(Dataset content begins)
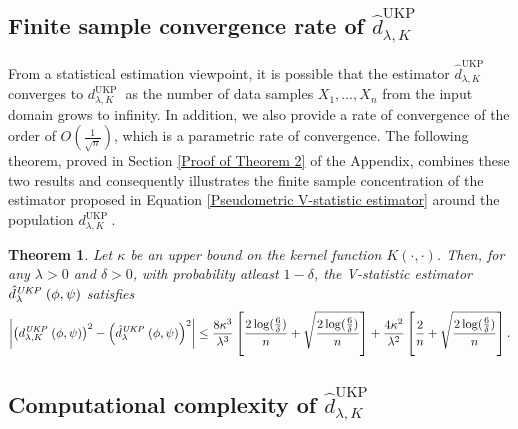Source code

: \documentclass[11pt]{article}
\newcommand{\repone}{\phi}
\newcommand{\reptwo}{\psi}
\newcommand{\metricstname}{UKP }
\theoremstyle{plain}
\newcounter{theoremno}
\newtheorem{theorem}[theoremno]{Theorem}
\begin{document}
\subsection{Finite sample convergence rate of $\hat{d}_{\lambda,K}^{\text{\metricstname}}$} \label{Finite sample convergence rate}

From a statistical estimation viewpoint, it is possible that the estimator $\hat{d}_{\lambda,K}^{\text{\metricstname}}$ converges to $d_{\lambda,K}^{\text{\metricstname}}$ as the number of data samples $X_{1},\dots,X_{n}$ from the input domain grows to infinity. In addition, we also provide a rate of convergence of the order of $O(\frac{1}{\sqrt{n}})$, which is a parametric rate of convergence. The following theorem, proved in Section \ref{Proof of Theorem 2} of the Appendix, combines these two results and consequently illustrates the finite sample concentration of the  estimator proposed in Equation \eqref{Pseudometric V-statistic estimator} around the population $d_{\lambda,K}^{\text{\metricstname}}$.

\begin{theorem} \label{Theorem: Finite sample convergence}
    Let $\kappa$ be an upper bound on the kernel function $K(\cdot,\cdot)$. Then, for any $\lambda>0$ and $\delta>0$, with probability atleast $1-\delta$, the V-statistic estimator $\hat{d}_{\lambda}^{\emph{\metricstname}}(\repone,\reptwo)$ satisfies
    \[
    \begin{aligned}
    \left|\left(d_{\lambda,K}^{\emph{\metricstname}}(\repone,\reptwo)\right)^{2}-\left(\hat{d}_{\lambda}^{\emph{\metricstname}}(\repone,\reptwo)\right)^{2}\right|\leq \frac{8\kappa^{3}}{\lambda^{3}}\left[\frac{2\log(\frac{6}{\delta})}{n} + \sqrt{\frac{2\log(\frac{6}{\delta})}{n}}\right]+ \frac{4\kappa^{2}}{\lambda^{2}}\left[\frac{2}{n} + \sqrt{\frac{2\log(\frac{6}{\delta})}{n}}\right] .
    \end{aligned}
    \]
\end{theorem}

\subsection{Computational complexity of $\hat{d}_{\lambda,K}^{\text{\metricstname}}$}
\end{document}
(Dataset content ends)
- Action item
Scan the entries above, and wherever a line holds the string "repone", copy it.

- Response area
\newcommand{\repone}{\phi}
    Let $\kappa$ be an upper bound on the kernel function $K(\cdot,\cdot)$. Then, for any $\lambda>0$ and $\delta>0$, with probability atleast $1-\delta$, the V-statistic estimator $\hat{d}_{\lambda}^{\emph{\metricstname}}(\repone,\reptwo)$ satisfies
    \left|\left(d_{\lambda,K}^{\emph{\metricstname}}(\repone,\reptwo)\right)^{2}-\left(\hat{d}_{\lambda}^{\emph{\metricstname}}(\repone,\reptwo)\right)^{2}\right|\leq \frac{8\kappa^{3}}{\lambda^{3}}\left[\frac{2\log(\frac{6}{\delta})}{n} + \sqrt{\frac{2\log(\frac{6}{\delta})}{n}}\right]+ \frac{4\kappa^{2}}{\lambda^{2}}\left[\frac{2}{n} + \sqrt{\frac{2\log(\frac{6}{\delta})}{n}}\right] .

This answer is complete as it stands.